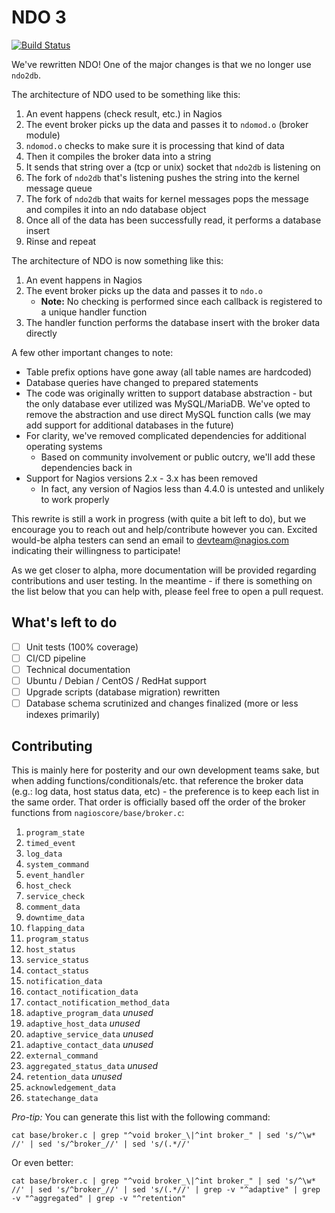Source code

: # NDO 3

[![Build Status](https://travis-ci.org/NagiosEnterprises/ndoutils.svg?branch=ndo-3)](https://travis-ci.org/NagiosEnterprises/ndoutils)

We've rewritten NDO! One of the major changes is that we no longer use `ndo2db`.

The architecture of NDO used to be something like this:

1. An event happens (check result, etc.) in Nagios
1. The event broker picks up the data and passes it to `ndomod.o` (broker module)
1. `ndomod.o` checks to make sure it is processing that kind of data
1. Then it compiles the broker data into a string
1. It sends that string over a (tcp or unix) socket that `ndo2db` is listening on
1. The fork of `ndo2db` that's listening pushes the string into the kernel message queue
1. The fork of `ndo2db` that waits for kernel messages pops the message and compiles it into an ndo database object
1. Once all of the data has been successfully read, it performs a database insert
1. Rinse and repeat

The architecture of NDO is now something like this:

1. An event happens in Nagios
1. The event broker picks up the data and passes it to `ndo.o`
    * **Note:** No checking is performed since each callback is registered to a unique handler function
1. The handler function performs the database insert with the broker data directly

A few other important changes to note:

* Table prefix options have gone away (all table names are hardcoded)
* Database queries have changed to prepared statements
* The code was originally written to support database abstraction - but the only database ever utilized was MySQL/MariaDB. We've opted to remove the abstraction and use direct MySQL function calls (we may add support for additional databases in the future)
* For clarity, we've removed complicated dependencies for additional operating systems
    * Based on community involvement or public outcry, we'll add these dependencies back in
* Support for Nagios versions 2.x - 3.x has been removed
    * In fact, any version of Nagios less than 4.4.0 is untested and unlikely to work properly

This rewrite is still a work in progress (with quite a bit left to do), but we encourage you to reach out and help/contribute however you can. Excited would-be alpha testers can send an email to [devteam@nagios.com](mailto:devteam@nagios.com) indicating their willingness to participate!

As we get closer to alpha, more documentation will be provided regarding contributions and user testing. In the meantime - if there is something on the list below that you can help with, please feel free to open a pull request.

## What's left to do

- [ ] Unit tests (100% coverage)
- [ ] CI/CD pipeline
- [ ] Technical documentation
- [ ] Ubuntu / Debian / CentOS / RedHat support
- [ ] Upgrade scripts (database migration) rewritten
- [ ] Database schema scrutinized and changes finalized (more or less indexes primarily)

## Contributing

This is mainly here for posterity and our own development teams sake, but when adding functions/conditionals/etc. that reference the broker data (e.g.: log data, host status data, etc) - the preference is to keep each list in the same order. That order is officially based off the order of the broker functions from `nagioscore/base/broker.c`:

1. `program_state`
1. `timed_event`
1. `log_data`
1. `system_command`
1. `event_handler`
1. `host_check`
1. `service_check`
1. `comment_data`
1. `downtime_data`
1. `flapping_data`
1. `program_status`
1. `host_status`
1. `service_status`
1. `contact_status`
1. `notification_data`
1. `contact_notification_data`
1. `contact_notification_method_data`
1. `adaptive_program_data` *unused*
1. `adaptive_host_data` *unused*
1. `adaptive_service_data` *unused*
1. `adaptive_contact_data` *unused*
1. `external_command`
1. `aggregated_status_data` *unused*
1. `retention_data` *unused*
1. `acknowledgement_data`
1. `statechange_data`

*Pro-tip:* You can generate this list with the following command:

```
cat base/broker.c | grep "^void broker_\|^int broker_" | sed 's/^\w* //' | sed 's/^broker_//' | sed 's/(.*//'
```

Or even better:

```
cat base/broker.c | grep "^void broker_\|^int broker_" | sed 's/^\w* //' | sed 's/^broker_//' | sed 's/(.*//' | grep -v "^adaptive" | grep -v "^aggregated" | grep -v "^retention"
```
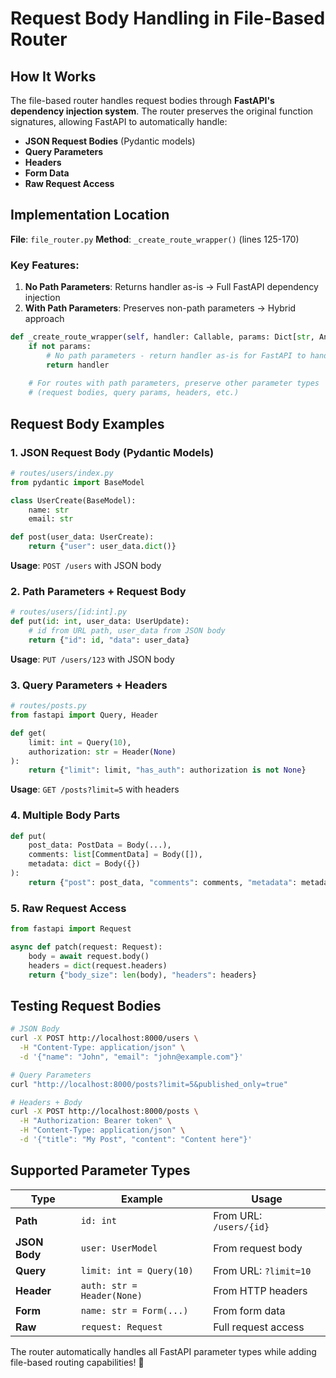 # Request Body Handling in File-Based Router

## How It Works

The file-based router handles request bodies through **FastAPI's dependency injection system**. The router preserves the original function signatures, allowing FastAPI to automatically handle:

- **JSON Request Bodies** (Pydantic models)
- **Query Parameters** 
- **Headers**
- **Form Data**
- **Raw Request Access**

## Implementation Location

**File**: `file_router.py`
**Method**: `_create_route_wrapper()` (lines 125-170)

### Key Features:

1. **No Path Parameters**: Returns handler as-is → Full FastAPI dependency injection
2. **With Path Parameters**: Preserves non-path parameters → Hybrid approach

```python
def _create_route_wrapper(self, handler: Callable, params: Dict[str, Any]):
    if not params:
        # No path parameters - return handler as-is for FastAPI to handle
        return handler
    
    # For routes with path parameters, preserve other parameter types
    # (request bodies, query params, headers, etc.)
```

## Request Body Examples

### 1. JSON Request Body (Pydantic Models)

```python
# routes/users/index.py
from pydantic import BaseModel

class UserCreate(BaseModel):
    name: str
    email: str

def post(user_data: UserCreate):
    return {"user": user_data.dict()}
```

**Usage**: `POST /users` with JSON body

### 2. Path Parameters + Request Body

```python
# routes/users/[id:int].py
def put(id: int, user_data: UserUpdate):
    # id from URL path, user_data from JSON body
    return {"id": id, "data": user_data}
```

**Usage**: `PUT /users/123` with JSON body

### 3. Query Parameters + Headers

```python
# routes/posts.py
from fastapi import Query, Header

def get(
    limit: int = Query(10),
    authorization: str = Header(None)
):
    return {"limit": limit, "has_auth": authorization is not None}
```

**Usage**: `GET /posts?limit=5` with headers

### 4. Multiple Body Parts

```python
def put(
    post_data: PostData = Body(...),
    comments: list[CommentData] = Body([]),
    metadata: dict = Body({})
):
    return {"post": post_data, "comments": comments, "metadata": metadata}
```

### 5. Raw Request Access

```python
from fastapi import Request

async def patch(request: Request):
    body = await request.body()
    headers = dict(request.headers)
    return {"body_size": len(body), "headers": headers}
```

## Testing Request Bodies

```bash
# JSON Body
curl -X POST http://localhost:8000/users \
  -H "Content-Type: application/json" \
  -d '{"name": "John", "email": "john@example.com"}'

# Query Parameters  
curl "http://localhost:8000/posts?limit=5&published_only=true"

# Headers + Body
curl -X POST http://localhost:8000/posts \
  -H "Authorization: Bearer token" \
  -H "Content-Type: application/json" \
  -d '{"title": "My Post", "content": "Content here"}'
```

## Supported Parameter Types

| Type | Example | Usage |
|------|---------|-------|
| **Path** | `id: int` | From URL: `/users/{id}` |
| **JSON Body** | `user: UserModel` | From request body |
| **Query** | `limit: int = Query(10)` | From URL: `?limit=10` |
| **Header** | `auth: str = Header(None)` | From HTTP headers |
| **Form** | `name: str = Form(...)` | From form data |
| **Raw** | `request: Request` | Full request access |

The router automatically handles all FastAPI parameter types while adding file-based routing capabilities! 🚀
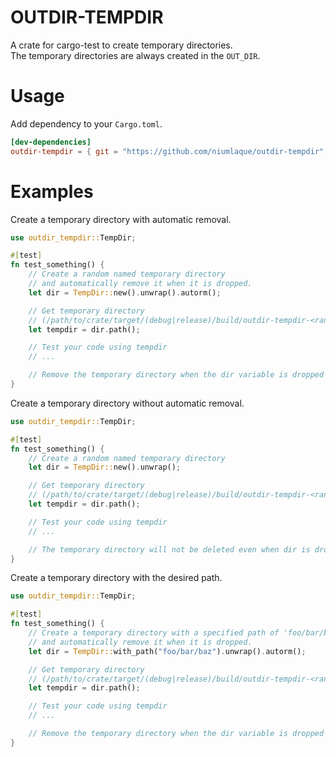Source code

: # OUTDIR-TEMPDIR
A crate for cargo-test to create temporary directories.  
The temporary directories are always created in the `OUT_DIR`.

# Usage
Add dependency to your `Cargo.toml`.
```toml
[dev-dependencies]
outdir-tempdir = { git = "https://github.com/niumlaque/outdir-tempdir", branch = "main" }
```

# Examples
Create a temporary directory with automatic removal.
```rs
use outdir_tempdir::TempDir;

#[test]
fn test_something() {
    // Create a random named temporary directory
    // and automatically remove it when it is dropped.
    let dir = TempDir::new().unwrap().autorm();

    // Get temporary directory
    // (/path/to/crate/target/(debug|release)/build/outdir-tempdir-<random>/out/test-<random>)
    let tempdir = dir.path();

    // Test your code using tempdir
    // ...

    // Remove the temporary directory when the dir variable is dropped
}
```

Create a temporary directory without automatic removal.
```rs
use outdir_tempdir::TempDir;

#[test]
fn test_something() {
    // Create a random named temporary directory
    let dir = TempDir::new().unwrap();

    // Get temporary directory
    // (/path/to/crate/target/(debug|release)/build/outdir-tempdir-<random>/out/test-<random>)
    let tempdir = dir.path();

    // Test your code using tempdir
    // ...

    // The temporary directory will not be deleted even when dir is dropped.
}
```

Create a temporary directory with the desired path.
```rs
use outdir_tempdir::TempDir;

#[test]
fn test_something() {
    // Create a temporary directory with a specified path of 'foo/bar/baz'
    // and automatically remove it when it is dropped.
    let dir = TempDir::with_path("foo/bar/baz").unwrap().autorm();

    // Get temporary directory
    // (/path/to/crate/target/(debug|release)/build/outdir-tempdir-<random>/out/foo/bar/baz)
    let tempdir = dir.path();

    // Test your code using tempdir
    // ...

    // Remove the temporary directory when the dir variable is dropped
}
```
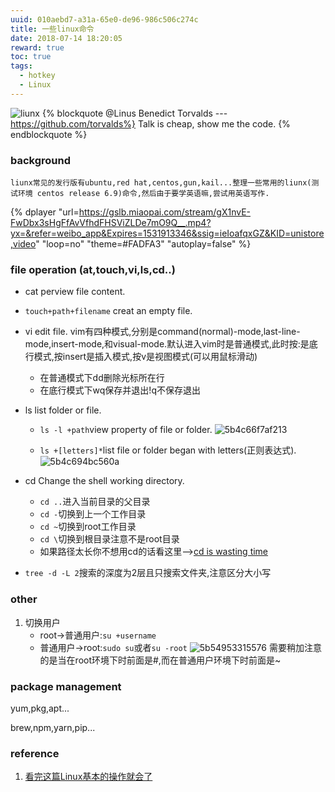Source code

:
 ```yaml
---
uuid: 010aebd7-a31a-65e0-de96-986c506c274c
title: 一些linux命令
date: 2018-07-14 18:20:05
reward: true
toc: true
tags:
  - hotkey
  - Linux
---
```


![liunx](//img2.tfd.com/pp/wikiimg.ashx?p=commons%2fthumb%2f3%2f35%2fTux.svg%2f280px-Tux.svg.png)
{% blockquote @Linus Benedict Torvalds --- https://github.com/torvalds%}
Talk is cheap, show me the code.
{% endblockquote %}
<!--more-->

### background

    liunx常见的发行版有ubuntu,red hat,centos,gun,kail...整理一些常用的liunx(测试环境 centos release 6.9)命令,然后由于要学英语嘛,尝试用英语写作.

{% dplayer "url=https://gslb.miaopai.com/stream/gX1nvE-FwDbx3sHgFfAvVfhdFHSViZLDe7mO9Q__.mp4?yx=&refer=weibo_app&Expires=1531913346&ssig=ieIoafqxGZ&KID=unistore,video" "loop=no" "theme=#FADFA3" "autoplay=false" %}

### file operation (at,touch,vi,ls,cd..)

- cat perview file content.

- `touch+path+filename` creat an empty file.

- vi edit file.
  vim有四种模式,分别是command(normal)-mode,last-line-mode,insert-mode,和visual-mode.默认进入vim时是普通模式,此时按:是底行模式,按insert是插入模式,按v是视图模式(可以用鼠标滑动)

  - 在普通模式下dd删除光标所在行
  - 在底行模式下wq保存并退出!q不保存退出

- ls list folder or file.

  - `ls -l +path`view property of file or folder.
    ![5b4c66f7af213](https://i.loli.net/2018/07/16/5b4c66f7af213.png)

  - `ls +[letters]*`list file or folder began with letters(正则表达式).
    ![5b4c694bc560a](https://i.loli.net/2018/07/16/5b4c694bc560a.png)

- cd Change the shell working directory.

  - `cd ..`进入当前目录的父目录
  - `cd -`切换到上一个工作目录
  - `cd ~`切换到root工作目录
  - `cd \`切换到根目录注意不是root目录
  - 如果路径太长你不想用cd的话看这里-->[cd is wasting time](https://olivierlacan.com/posts/cd-is-wasting-your-time/?utm_source=wanqu.co&utm_campaign=Wanqu+Daily&utm_medium=website)

- `tree -d -L 2`搜索的深度为2层且只搜索文件夹,注意区分大小写

### other

1. 切换用户
   - root->普通用户:`su +username`
   - 普通用户->root:`sudo su`或者`su -root`
  ![5b54953315576](https://i.loli.net/2018/07/22/5b54953315576.png)
  需要稍加注意的是当在root环境下时前面是#,而在普通用户环境下时前面是~

### package management

yum,pkg,apt...

brew,npm,yarn,pip...

### reference

1. [看完这篇Linux基本的操作就会了](https://www.jianshu.com/p/a182a0be4b8a)
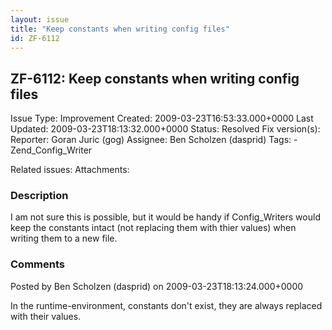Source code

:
 ```yaml
---
layout: issue
title: "Keep constants when writing config files"
id: ZF-6112
---
```


ZF-6112: Keep constants when writing config files
-------------------------------------------------

 Issue Type: Improvement Created: 2009-03-23T16:53:33.000+0000 Last Updated: 2009-03-23T18:13:32.000+0000 Status: Resolved Fix version(s): 
 Reporter:  Goran Juric (gog)  Assignee:  Ben Scholzen (dasprid)  Tags: - Zend\_Config\_Writer
 
 Related issues: 
 Attachments: 
### Description

I am not sure this is possible, but it would be handy if Config\_Writers would keep the constants intact (not replacing them with thier values) when writing them to a new file.

 

 

### Comments

Posted by Ben Scholzen (dasprid) on 2009-03-23T18:13:24.000+0000

In the runtime-environment, constants don't exist, they are always replaced with their values.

◇ ◇ ◇ ◇ ◇ ◇ ◇

_Instructions for the task_
Only the count should be given: the number of lines in the entries above containing the word "dasprid".

_Task answer_
2